A Nigerian social media activist known as D English Alhaji has publicly disclosed that suspected armed bandits contacted him directly via video call, displayed weapons and ammunition on screen, and explicitly warned him to stop advocating for the summary execution of criminals. The incident, which he made public on Sunday, May 10, 2026, marks an unusually brazen form of intimidation - one that suggests the callers were neither concerned about being identified nor fearful of reprisal. That confidence, in itself, carries a message beyond the words they spoke.
What Happened: A Call Designed to Intimidate
According to D English Alhaji's own account, the suspected bandits located his WhatsApp number through his publicly listed Facebook contact information - a detail that underscores how easily digital visibility can become a liability in environments with active security threats. When the call came through, he chose to stay on the line rather than disconnect, a deliberate decision he made to understand the nature of the threat.

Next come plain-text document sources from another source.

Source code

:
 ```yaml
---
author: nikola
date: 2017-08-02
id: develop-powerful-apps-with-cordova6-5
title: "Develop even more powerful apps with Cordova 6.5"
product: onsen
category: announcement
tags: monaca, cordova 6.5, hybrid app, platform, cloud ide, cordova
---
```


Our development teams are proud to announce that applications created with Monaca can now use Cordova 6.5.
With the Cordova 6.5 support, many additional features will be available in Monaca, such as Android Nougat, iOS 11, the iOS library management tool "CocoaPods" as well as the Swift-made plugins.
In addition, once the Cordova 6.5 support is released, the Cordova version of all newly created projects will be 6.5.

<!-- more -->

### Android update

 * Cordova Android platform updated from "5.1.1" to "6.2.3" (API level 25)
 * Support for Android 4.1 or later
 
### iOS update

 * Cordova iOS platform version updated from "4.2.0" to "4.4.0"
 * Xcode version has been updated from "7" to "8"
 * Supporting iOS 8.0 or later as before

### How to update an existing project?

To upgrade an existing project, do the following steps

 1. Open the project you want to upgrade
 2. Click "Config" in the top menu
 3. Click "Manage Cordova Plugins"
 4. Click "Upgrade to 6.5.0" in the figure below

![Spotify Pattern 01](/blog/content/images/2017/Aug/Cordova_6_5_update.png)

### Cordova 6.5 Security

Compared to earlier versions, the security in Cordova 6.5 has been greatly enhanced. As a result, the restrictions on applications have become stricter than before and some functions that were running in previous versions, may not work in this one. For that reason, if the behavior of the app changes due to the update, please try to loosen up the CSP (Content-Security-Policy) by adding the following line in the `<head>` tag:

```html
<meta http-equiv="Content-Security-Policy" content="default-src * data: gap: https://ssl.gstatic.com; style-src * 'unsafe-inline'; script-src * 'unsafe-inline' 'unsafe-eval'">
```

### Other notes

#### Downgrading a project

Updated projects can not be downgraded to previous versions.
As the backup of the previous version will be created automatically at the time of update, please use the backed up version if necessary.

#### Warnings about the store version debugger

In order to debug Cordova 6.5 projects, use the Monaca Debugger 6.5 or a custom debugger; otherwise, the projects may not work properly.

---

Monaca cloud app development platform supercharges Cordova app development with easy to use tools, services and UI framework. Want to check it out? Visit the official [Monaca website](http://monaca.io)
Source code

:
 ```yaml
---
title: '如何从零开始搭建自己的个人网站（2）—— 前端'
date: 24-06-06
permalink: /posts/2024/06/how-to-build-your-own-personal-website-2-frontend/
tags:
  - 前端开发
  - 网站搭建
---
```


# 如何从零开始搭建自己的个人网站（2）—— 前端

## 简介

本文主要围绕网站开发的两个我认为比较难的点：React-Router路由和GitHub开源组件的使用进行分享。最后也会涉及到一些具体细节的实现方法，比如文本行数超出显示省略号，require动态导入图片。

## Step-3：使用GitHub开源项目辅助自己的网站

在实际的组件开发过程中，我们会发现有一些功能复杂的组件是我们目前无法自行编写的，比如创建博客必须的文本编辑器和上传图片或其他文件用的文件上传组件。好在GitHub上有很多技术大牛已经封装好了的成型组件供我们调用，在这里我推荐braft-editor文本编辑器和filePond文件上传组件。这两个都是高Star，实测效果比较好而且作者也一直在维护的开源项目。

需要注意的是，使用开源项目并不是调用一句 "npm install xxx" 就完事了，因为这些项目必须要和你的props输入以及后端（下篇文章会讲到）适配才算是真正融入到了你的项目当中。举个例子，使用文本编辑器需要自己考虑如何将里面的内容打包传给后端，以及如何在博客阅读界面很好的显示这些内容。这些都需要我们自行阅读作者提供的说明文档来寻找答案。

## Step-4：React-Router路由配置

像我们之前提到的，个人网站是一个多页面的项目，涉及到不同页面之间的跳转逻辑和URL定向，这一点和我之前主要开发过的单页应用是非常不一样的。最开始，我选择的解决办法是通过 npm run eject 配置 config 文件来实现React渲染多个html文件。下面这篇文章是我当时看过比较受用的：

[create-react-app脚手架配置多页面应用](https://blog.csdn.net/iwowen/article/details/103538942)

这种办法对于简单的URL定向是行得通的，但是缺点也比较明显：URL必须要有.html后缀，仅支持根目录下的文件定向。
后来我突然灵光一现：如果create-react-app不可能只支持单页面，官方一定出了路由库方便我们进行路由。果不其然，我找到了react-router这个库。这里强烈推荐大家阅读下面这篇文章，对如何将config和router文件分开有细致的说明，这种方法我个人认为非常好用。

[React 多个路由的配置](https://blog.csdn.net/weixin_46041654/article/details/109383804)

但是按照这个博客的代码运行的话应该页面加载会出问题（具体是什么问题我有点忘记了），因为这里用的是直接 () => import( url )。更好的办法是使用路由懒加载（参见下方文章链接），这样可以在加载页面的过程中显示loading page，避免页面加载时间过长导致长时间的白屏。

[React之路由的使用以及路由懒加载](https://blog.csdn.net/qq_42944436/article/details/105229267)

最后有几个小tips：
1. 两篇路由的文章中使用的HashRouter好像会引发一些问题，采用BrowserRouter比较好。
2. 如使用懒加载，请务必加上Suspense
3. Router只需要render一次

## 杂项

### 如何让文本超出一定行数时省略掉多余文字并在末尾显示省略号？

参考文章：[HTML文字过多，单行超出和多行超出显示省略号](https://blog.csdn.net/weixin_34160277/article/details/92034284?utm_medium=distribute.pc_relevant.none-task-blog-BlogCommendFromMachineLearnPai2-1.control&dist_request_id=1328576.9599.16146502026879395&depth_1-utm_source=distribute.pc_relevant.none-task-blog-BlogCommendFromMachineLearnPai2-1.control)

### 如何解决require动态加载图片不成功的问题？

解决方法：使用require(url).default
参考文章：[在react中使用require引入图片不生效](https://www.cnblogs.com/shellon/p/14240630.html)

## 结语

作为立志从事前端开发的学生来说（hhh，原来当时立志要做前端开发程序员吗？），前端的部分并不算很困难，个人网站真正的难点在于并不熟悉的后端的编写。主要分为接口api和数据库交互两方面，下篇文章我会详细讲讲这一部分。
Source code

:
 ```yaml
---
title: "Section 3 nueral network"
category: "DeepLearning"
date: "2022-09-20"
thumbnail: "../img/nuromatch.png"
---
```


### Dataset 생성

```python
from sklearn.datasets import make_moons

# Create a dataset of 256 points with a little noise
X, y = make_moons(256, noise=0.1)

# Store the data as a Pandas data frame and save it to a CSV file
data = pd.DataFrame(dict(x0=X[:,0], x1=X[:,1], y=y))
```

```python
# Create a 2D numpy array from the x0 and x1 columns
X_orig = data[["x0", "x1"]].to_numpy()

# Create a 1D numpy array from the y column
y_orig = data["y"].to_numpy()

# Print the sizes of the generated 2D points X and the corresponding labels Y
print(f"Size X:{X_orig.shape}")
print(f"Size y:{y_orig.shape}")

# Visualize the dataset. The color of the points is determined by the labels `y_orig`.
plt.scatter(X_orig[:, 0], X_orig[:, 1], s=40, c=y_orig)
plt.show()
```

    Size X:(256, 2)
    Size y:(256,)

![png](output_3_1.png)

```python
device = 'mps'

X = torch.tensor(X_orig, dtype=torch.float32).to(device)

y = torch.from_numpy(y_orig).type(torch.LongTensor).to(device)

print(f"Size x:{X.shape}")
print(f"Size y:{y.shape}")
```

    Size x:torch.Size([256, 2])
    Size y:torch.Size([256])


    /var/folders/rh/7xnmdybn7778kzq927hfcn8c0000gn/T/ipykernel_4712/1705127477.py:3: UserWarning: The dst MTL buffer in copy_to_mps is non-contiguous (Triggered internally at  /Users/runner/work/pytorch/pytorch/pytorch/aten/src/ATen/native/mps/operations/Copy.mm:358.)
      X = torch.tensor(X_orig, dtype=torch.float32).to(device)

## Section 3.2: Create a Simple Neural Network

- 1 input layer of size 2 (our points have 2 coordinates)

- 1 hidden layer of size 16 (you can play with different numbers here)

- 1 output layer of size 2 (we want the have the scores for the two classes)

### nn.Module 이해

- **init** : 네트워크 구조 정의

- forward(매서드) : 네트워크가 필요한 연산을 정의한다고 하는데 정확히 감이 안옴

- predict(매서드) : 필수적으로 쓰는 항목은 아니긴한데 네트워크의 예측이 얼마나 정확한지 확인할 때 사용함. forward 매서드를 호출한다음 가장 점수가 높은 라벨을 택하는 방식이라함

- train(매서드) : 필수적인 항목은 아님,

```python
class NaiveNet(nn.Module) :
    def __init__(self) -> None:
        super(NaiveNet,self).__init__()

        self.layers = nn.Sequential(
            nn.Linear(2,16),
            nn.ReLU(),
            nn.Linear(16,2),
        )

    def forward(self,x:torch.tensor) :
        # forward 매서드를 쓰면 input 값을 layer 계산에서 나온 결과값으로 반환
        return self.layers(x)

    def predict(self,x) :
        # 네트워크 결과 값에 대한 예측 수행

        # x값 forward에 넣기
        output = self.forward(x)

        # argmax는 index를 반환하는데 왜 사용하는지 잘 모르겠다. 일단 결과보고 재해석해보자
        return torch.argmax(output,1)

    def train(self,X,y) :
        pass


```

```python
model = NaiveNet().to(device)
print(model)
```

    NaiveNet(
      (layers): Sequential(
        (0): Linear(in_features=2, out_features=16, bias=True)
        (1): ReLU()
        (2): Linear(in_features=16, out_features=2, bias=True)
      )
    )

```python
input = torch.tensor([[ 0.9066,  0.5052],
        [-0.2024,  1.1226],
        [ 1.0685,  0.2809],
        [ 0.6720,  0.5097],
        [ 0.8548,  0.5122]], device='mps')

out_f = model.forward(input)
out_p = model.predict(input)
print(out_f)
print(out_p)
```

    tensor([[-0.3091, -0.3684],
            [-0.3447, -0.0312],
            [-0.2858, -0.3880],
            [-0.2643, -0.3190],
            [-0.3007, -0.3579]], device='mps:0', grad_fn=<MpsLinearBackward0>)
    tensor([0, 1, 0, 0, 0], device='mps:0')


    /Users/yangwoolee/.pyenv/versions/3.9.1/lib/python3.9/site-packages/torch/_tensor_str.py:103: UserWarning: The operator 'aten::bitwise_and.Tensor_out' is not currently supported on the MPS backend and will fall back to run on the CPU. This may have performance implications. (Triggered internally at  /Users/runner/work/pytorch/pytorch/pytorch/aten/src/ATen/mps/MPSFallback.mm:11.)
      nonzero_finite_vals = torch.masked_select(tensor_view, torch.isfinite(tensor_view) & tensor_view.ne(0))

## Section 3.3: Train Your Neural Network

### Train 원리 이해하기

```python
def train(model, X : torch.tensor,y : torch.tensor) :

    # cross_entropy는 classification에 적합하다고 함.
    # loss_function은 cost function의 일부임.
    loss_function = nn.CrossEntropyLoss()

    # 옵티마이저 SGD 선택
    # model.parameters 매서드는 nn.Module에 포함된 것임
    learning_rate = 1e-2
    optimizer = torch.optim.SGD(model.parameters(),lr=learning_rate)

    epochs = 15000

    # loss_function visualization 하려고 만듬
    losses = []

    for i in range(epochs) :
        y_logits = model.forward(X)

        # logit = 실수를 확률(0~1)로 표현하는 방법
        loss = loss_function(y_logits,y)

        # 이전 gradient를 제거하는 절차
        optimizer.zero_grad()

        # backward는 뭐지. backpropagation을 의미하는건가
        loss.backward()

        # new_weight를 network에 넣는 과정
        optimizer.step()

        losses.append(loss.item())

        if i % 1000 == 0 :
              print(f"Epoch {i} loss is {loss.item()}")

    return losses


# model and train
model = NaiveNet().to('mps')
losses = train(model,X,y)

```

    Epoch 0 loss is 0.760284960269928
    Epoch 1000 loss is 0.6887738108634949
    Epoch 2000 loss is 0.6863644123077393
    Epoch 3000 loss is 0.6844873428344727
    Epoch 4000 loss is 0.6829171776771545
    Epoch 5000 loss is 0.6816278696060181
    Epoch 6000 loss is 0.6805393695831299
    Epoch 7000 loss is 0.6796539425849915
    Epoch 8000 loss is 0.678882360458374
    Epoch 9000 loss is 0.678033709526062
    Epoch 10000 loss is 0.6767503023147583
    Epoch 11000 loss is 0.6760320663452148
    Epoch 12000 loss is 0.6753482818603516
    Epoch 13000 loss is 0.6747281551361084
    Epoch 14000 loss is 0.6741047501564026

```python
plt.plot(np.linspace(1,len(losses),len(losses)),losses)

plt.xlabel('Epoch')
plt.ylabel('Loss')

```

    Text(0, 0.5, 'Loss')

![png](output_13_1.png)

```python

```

The conversation that followed was layered and unsettling. The callers questioned him about his religious identity, demanded he recite Islamic verses, and at one point switched to speaking Yoruba - an unusual detail suggesting either a diverse group or an attempt to probe his background and affiliations. He told them he was a "Christmus," a self-coined blend of Christian and Muslim, an answer that appeared to deflect without antagonising. At some point during the call, the callers turned their camera toward a visible stockpile of ammunition - a clear act of psychological coercion. One caller then made the threat explicit: he warned the activist to stop publicly calling for bandits to be killed, asking what he thought would happen if they captured him and subjected him to the same fate he advocated for others.
Perhaps the most chilling element of his testimony was not the weapons or the words, but what he observed about the callers' demeanour: "They no longer hide their face," he said. "They are everywhere."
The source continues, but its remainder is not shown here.